International trade has seen immense growth and has been the backbone of many economies around the world. Globalization has brought many countries together to form trading partnerships and establish trade deals that would assist in better trade relations. However, as we all are aware, few countries still resort to protectionist policies that help them restrict free trade in their domestic markets. Tariff and non-tariff barriers are the two most commonly used methods to restrict imports and promote exports. It is essential to understand the difference between these two types of barriers to have a better picture of how international trade works.
Tariff barriers, also known as customs duties, are taxes that are imposed on imported goods or services. These taxes are usually calculated as a percentage of the imported goods or services' price. Tariffs are nothing but a form of protectionism by which a country tries to encourage its domestic industries by imposing import taxes on similar products sourced from other countries. The main purpose of tariff barriers is to increase the cost of imported goods to make them expensive than their domestic counterparts. This increased price discourages consumers from buying imported products and, in turn, helps promote sales of domestic products. Tariff rates can vary from product to product, country to country and can sometimes be as high as 100%.
Non-tariff barriers, on the other hand, are a far more complex set of regulations that aim to restrict imported goods' entry into a country without an actual tax being levied on them. These regulations can be in the form of quotas, subsidies, licensing, different standards and technical regulations. Non-tariff barriers play a critical role in protecting domestic industries and businesses from international competition. They primarily affect the quality, quantity, and availability of goods or services that are imported into a country.
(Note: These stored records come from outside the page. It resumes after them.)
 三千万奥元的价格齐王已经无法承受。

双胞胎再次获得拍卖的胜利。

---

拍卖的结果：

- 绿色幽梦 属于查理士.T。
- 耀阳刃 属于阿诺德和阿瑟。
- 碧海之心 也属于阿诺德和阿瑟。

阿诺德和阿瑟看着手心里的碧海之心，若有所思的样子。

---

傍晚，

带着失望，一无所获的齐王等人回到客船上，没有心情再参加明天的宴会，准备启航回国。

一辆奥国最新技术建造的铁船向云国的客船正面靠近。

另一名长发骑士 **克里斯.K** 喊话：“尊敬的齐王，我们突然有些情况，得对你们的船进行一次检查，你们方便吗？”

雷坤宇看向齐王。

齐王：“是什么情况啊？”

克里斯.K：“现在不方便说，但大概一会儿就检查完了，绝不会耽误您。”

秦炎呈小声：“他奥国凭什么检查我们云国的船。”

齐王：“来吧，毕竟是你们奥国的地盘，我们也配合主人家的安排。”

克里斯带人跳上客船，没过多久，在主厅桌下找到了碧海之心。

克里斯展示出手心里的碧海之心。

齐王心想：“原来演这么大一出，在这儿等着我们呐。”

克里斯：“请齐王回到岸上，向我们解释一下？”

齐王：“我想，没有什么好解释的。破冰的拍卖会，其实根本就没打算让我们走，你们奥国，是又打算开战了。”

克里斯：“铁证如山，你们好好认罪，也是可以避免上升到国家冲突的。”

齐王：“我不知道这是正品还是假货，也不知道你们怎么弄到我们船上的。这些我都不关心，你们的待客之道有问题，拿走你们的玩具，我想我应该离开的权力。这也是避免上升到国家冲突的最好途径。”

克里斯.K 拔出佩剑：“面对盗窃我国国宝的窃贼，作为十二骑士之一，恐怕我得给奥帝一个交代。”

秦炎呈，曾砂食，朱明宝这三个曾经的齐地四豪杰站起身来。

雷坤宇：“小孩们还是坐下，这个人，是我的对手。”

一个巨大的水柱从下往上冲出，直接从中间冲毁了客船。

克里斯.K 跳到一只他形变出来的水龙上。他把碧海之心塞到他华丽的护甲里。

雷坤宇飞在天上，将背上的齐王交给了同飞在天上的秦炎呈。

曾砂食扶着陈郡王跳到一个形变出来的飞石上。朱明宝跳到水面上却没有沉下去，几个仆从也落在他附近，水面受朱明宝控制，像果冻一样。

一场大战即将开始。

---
An essential feature of non-tariff barriers is that they are specific to the type of goods being imported. For instance, the regulations for importing automotive products may differ from the regulations for importing agricultural goods. These inherent differences mean that regulations may vary across different industries and different countries.
Quotas are one prominent example of the use of non-tariff barriers. Quotas are a type of regulation by which a specific limit is imposed on the quantity of an imported good that can enter a domestic market during a specified period. When this quota is reached, no further imports of the same product are allowed. Quotas are often justified by the arguments that limiting foreign competition would protect domestic jobs and producers. However, quotas also have the potential to raise the cost of imported goods, as the supply is limited, and the domestic market has to pay a higher price for the same product.
Subsidies are another example of non-tariff barriers, which affect international trade, and it works the other way around. When domestic producers benefit from subsidies, they can sell their goods at a lower price than international competitors. This favorable pricing will cause foreign competitors to lose their market share, as the customers tend to choose goods that have lower pricing. In the long run, this can cause the disruption of international markets, which would harm the overall economic development of countries.
Technical barriers to trade (TBTs) are a set of regulations imposed by countries to protect the health, environment and safety of the citizens of that country. The main purpose of TBTs is to ensure that imports meet specific technical standards and regulations that reflect their own domestic regulations - this also includes sanitation and public health requirements. However, TBTs can also act as non-tariff barriers when they assume protectionist behavior. International organizations such as World Trade Organization (WTO) have been established to assist countries who face these kinds of challenges, ensuring that in most instances, TBTs are only applied if truly necessary.
In conclusion, the key differences between tariff barriers and non-tariff barriers are quite apparent. Tariff barriers are taxes levied on imports to protect domestic industries and businesses from foreign competition to promote local production. Non-tariff barriers are essentially regulations or taxes imposed on imports that do not come in the form of tariffs, such as quotas, subsidies, technical regulations, and licensing. Countries use these methods of trade protectionism to safeguard domestic industries and ensure local production is favored over foreign competition. If implemented and monitored correctly, tariffs and non-tariff barriers can play an important role in promoting domestic industries and strengthening local economies. However, if left unchecked or used too extensively, it can stifle competition, artificially extend national monopolies over time, and restrict the flow of goods, which can harm global economies. As such, it is important for governments and trade organizations to work together to ensure that trade barriers are implemented in ways that are both fair and effective.